Work to complete:
If a record holds a picture, leave the picture out, but write out everything else exactly.

Recorded data:
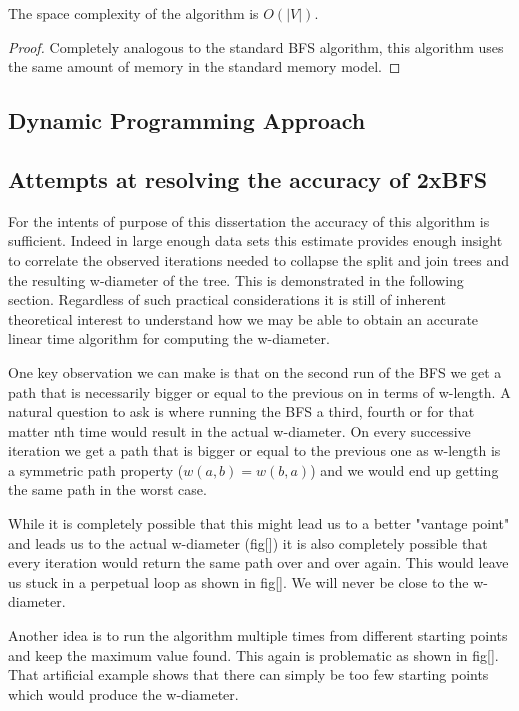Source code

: \begin{lem} The space complexity of the algorithm is $O(|V|)$. \end{lem}

\begin{proof}
    Completely analogous to the standard BFS algorithm, this algorithm uses the same amount of memory in the standard memory model.
\end{proof}

\subsection{Dynamic Programming Approach}

\subsection{Attempts at resolving the accuracy of 2xBFS}

For the intents of purpose of this dissertation the accuracy of this algorithm is sufficient. Indeed in large enough data sets this estimate provides enough insight to correlate the observed iterations needed to collapse the split and join trees and the resulting w-diameter of the tree. This is demonstrated in the following section. Regardless of such practical considerations it is still of inherent theoretical interest to understand how we may be able to obtain an accurate linear time algorithm for computing the w-diameter.

One key observation we can make is that on the second run of the BFS we get a path that is necessarily bigger or equal to the previous on in terms of w-length. A natural question to ask is where running the BFS a third, fourth or for that matter nth time would result in the actual w-diameter. On every successive iteration we get a path that is bigger or equal to the previous one as w-length is a symmetric path property ($w(a, b) = w(b, a)$) and we would end up getting the same path in the worst case.

While it is completely possible that this might lead us to a better "vantage point" and leads us to the actual w-diameter (fig[]) it is also completely possible that every iteration would return the same path over and over again. This would leave us stuck in a perpetual loop as shown in fig[]. We will never be close to the w-diameter.

Another idea is to run the algorithm multiple times from different starting points and keep the maximum value found. This again is problematic as shown in fig[]. That artificial example shows that there can simply be too few starting points which would produce the w-diameter.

Written answer:
Source code

: \begin{lem} The space complexity of the algorithm is $O(|V|)$. \end{lem}

\begin{proof}
    Completely analogous to the standard BFS algorithm, this algorithm uses the same amount of memory in the standard memory model.
\end{proof}

\subsection{Dynamic Programming Approach}

\subsection{Attempts at resolving the accuracy of 2xBFS}

For the intents of purpose of this dissertation the accuracy of this algorithm is sufficient. Indeed in large enough data sets this estimate provides enough insight to correlate the observed iterations needed to collapse the split and join trees and the resulting w-diameter of the tree. This is demonstrated in the following section. Regardless of such practical considerations it is still of inherent theoretical interest to understand how we may be able to obtain an accurate linear time algorithm for computing the w-diameter.

One key observation we can make is that on the second run of the BFS we get a path that is necessarily bigger or equal to the previous on in terms of w-length. A natural question to ask is where running the BFS a third, fourth or for that matter nth time would result in the actual w-diameter. On every successive iteration we get a path that is bigger or equal to the previous one as w-length is a symmetric path property ($w(a, b) = w(b, a)$) and we would end up getting the same path in the worst case.

While it is completely possible that this might lead us to a better "vantage point" and leads us to the actual w-diameter (fig[]) it is also completely possible that every iteration would return the same path over and over again. This would leave us stuck in a perpetual loop as shown in fig[]. We will never be close to the w-diameter.

Another idea is to run the algorithm multiple times from different starting points and keep the maximum value found. This again is problematic as shown in fig[]. That artificial example shows that there can simply be too few starting points which would produce the w-diameter.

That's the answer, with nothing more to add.